The first plot shows the main countries the visitors to my site came from.

Countries of visitors from Hacker News.

The US-based traffic is clearly the largest cluster, almost larger than all the other countries combined. Next up are European countries such as the UK and Germany. Notable sources of traffic also include Canada and India. Most of the traffic comes from Western countries, which probably is true for Hacker News in general, but also might have been affected a bit by posting during the US daytime and thus during night for most of the Asian countries.

Plausible Analytics allows us to also look at regions and cities. The next plot shows the main regions from which visitors came from.

Regions of visitors from Hacker News.

The number one region where the HN audience seems to be located is - unsurprisingly - California. However, as we can infer from the huge size of the "Other" cluster, the regional origins are relatively diverse (within the previously seen bounds of the main countries).

Although the estimates might not be very accurate, we can also look at results at the city-level.

Cities of visitors from Hacker News.

It is no surprise that we mostly see the largest cities from the previously mentioned regions.

The analysis of the visitors geo locations shows the general Western tech world bias of the HN audience, but this also confirms that for tech and entrepreneurship-related content and products, it can be a very relevant source of visitors or consumers.
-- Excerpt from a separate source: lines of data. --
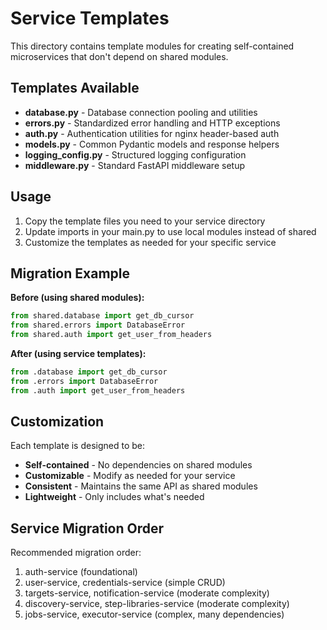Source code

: # Service Templates

This directory contains template modules for creating self-contained microservices that don't depend on shared modules.

## Templates Available

- **database.py** - Database connection pooling and utilities
- **errors.py** - Standardized error handling and HTTP exceptions
- **auth.py** - Authentication utilities for nginx header-based auth
- **models.py** - Common Pydantic models and response helpers
- **logging_config.py** - Structured logging configuration
- **middleware.py** - Standard FastAPI middleware setup

## Usage

1. Copy the template files you need to your service directory
2. Update imports in your main.py to use local modules instead of shared
3. Customize the templates as needed for your specific service

## Migration Example

**Before (using shared modules):**
```python
from shared.database import get_db_cursor
from shared.errors import DatabaseError
from shared.auth import get_user_from_headers
```

**After (using service templates):**
```python
from .database import get_db_cursor
from .errors import DatabaseError
from .auth import get_user_from_headers
```

## Customization

Each template is designed to be:
- **Self-contained** - No dependencies on shared modules
- **Customizable** - Modify as needed for your service
- **Consistent** - Maintains the same API as shared modules
- **Lightweight** - Only includes what's needed

## Service Migration Order

Recommended migration order:
1. auth-service (foundational)
2. user-service, credentials-service (simple CRUD)
3. targets-service, notification-service (moderate complexity)
4. discovery-service, step-libraries-service (moderate complexity)
5. jobs-service, executor-service (complex, many dependencies)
What devices do people use to read Hacker News?

Let's say you want to promote your new product on HN, then it might be important to know whether people use their mobile or desktop device when arriving at your site. The next plots shows the distribution of devices while my site was on the HN frontpage.

Devices used by visitors from Hacker News.

In this case, I got almost a 50:50 split between desktop and mobile devices. I assume that the proportion of desktop users is higher than what you would get on a typical website, but I guess this makes sense considering the more techy audience of HN. This also is reflected in the used operating systems as we can see in the next plot.

Operating systems used by visitors of Hacker News.

The most used OS of the visitors from HN is MacOS on desktop and iOS on mobile. Especially on desktop, Windows has a considerably larger market share, so this is a somewhat special situation with the HN audience. Additionally, we see a significant number of Linux users.

Finally, we can have a look at the used browsers. The stats can be seen in the next plot.

Browser used by visitors from Hacker News.

The clear leader is Chrome with Safari holding the second place. Interestingly, there are almost as many Firefox users as Safari users.

Is it worth it to try to get on the Hacker News front page?

As I have shown in this article, getting to the front page of HN leads to a considerable amount of traffic for the submitted website. Whether the traffic is worth a lot or not depends on your target audience. If it matches the typical HN audience, it might give your blog or project a boost which results in some users or regular readers. The good thing about Hacker News is that it still has a relatively high bar for quality and relevance of the content. This also means that you should really think about whether your topic resonates with the HN audience. If the answer is yes and if you create some good quality content, there's a good chance that your submission will get some traction on HN. Don't forget to read my Hacker News Front Page Guide in order to avoid stupid errors!